In accordance with the Memorandum Opinion and Order this day entered,

It is ORDERED, ADJUDGED and DECREED that Plaintiff United States of America do have and recover judgment against the Defendant, Chevron U.S.A., Inc., for civil penalties in the sum of FOUR MILLION FIVE HUNDRED THIRTY THOUSAND and No/100 ($4,530,000.00) DOLLARDS plus interest thereon at the rate of 7.87 percent from the date of judgment until paid.

It is further ORDERED, ADJUDGED and DECREED that Plaintiff-Intervenor State of Texas do have and recover judgment against the Defendant, Chevron U.S.A., Inc., in the sum of ONE MILLION FIVE HUNDRED TWENTY-FOUR THOUSAND and No/100 ($1,524,000.00) DOLLARS plus interest thereon at the rate of 7.87 percent from the date of judgment until paid.

1. This corporation was known as Chemical Producers Corporation until the early 1970s, when its name was changed to El Paso Acid Corporation. To avoid confusion, the corporation will be called El Paso Acid Corporation. To avoid confusion, the corporation will be called El Paso Acid Corporation (EPAC) throughout this opinion.

2. Industry terminology distinguishes between "sweet" and "sour" crude oil. Sweet crude contains less than 0.5 percent sulfur; sour crude contains more than 0.5 percent.

3. It was estimated in 1977 that the El Paso Refinery was generating 30 tons of H[2]S per day of operation. (Pl. Ex. 275).

4. Chevron personnel estimated that 11 tons of SO2 per day were being emitted prior to October 1, 1977.

5. 2 Kings 18:19-21 (RSV).

6. This application was never acted on by the Board and was withdrawn on February 14, 1978.

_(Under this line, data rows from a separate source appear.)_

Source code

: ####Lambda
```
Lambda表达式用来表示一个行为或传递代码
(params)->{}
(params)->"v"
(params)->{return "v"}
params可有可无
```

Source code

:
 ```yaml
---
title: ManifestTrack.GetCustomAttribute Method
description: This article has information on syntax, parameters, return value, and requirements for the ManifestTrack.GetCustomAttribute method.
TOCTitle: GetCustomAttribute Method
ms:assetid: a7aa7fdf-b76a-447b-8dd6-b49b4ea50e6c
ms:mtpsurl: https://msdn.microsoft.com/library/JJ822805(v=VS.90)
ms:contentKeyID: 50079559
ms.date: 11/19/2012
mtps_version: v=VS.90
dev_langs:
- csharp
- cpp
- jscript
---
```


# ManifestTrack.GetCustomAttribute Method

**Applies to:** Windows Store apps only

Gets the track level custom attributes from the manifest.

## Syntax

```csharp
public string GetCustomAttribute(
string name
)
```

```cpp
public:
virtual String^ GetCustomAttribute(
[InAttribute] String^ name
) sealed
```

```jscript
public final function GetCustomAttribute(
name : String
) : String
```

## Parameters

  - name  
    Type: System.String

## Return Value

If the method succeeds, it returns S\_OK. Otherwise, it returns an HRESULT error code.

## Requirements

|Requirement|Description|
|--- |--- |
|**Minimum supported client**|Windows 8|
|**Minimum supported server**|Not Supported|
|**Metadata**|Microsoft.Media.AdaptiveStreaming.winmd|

7. The decision was later affirmed on appeal. Chevron, U.S.A., Inc. v. City of El Paso, 593 S.W.2d 396 (Tex. Civ. App. El. Paso, 1980, no writ).

8. The complaint in the instant case originally prayed for injunctive relief. That prayer was later withdrawn, and the parties appear to concede that Chevron is now in compliance with the law.

9. Both the City and Chevron agree that ground level concentrations of SO2 exceeded the allowable on March 2, 1979.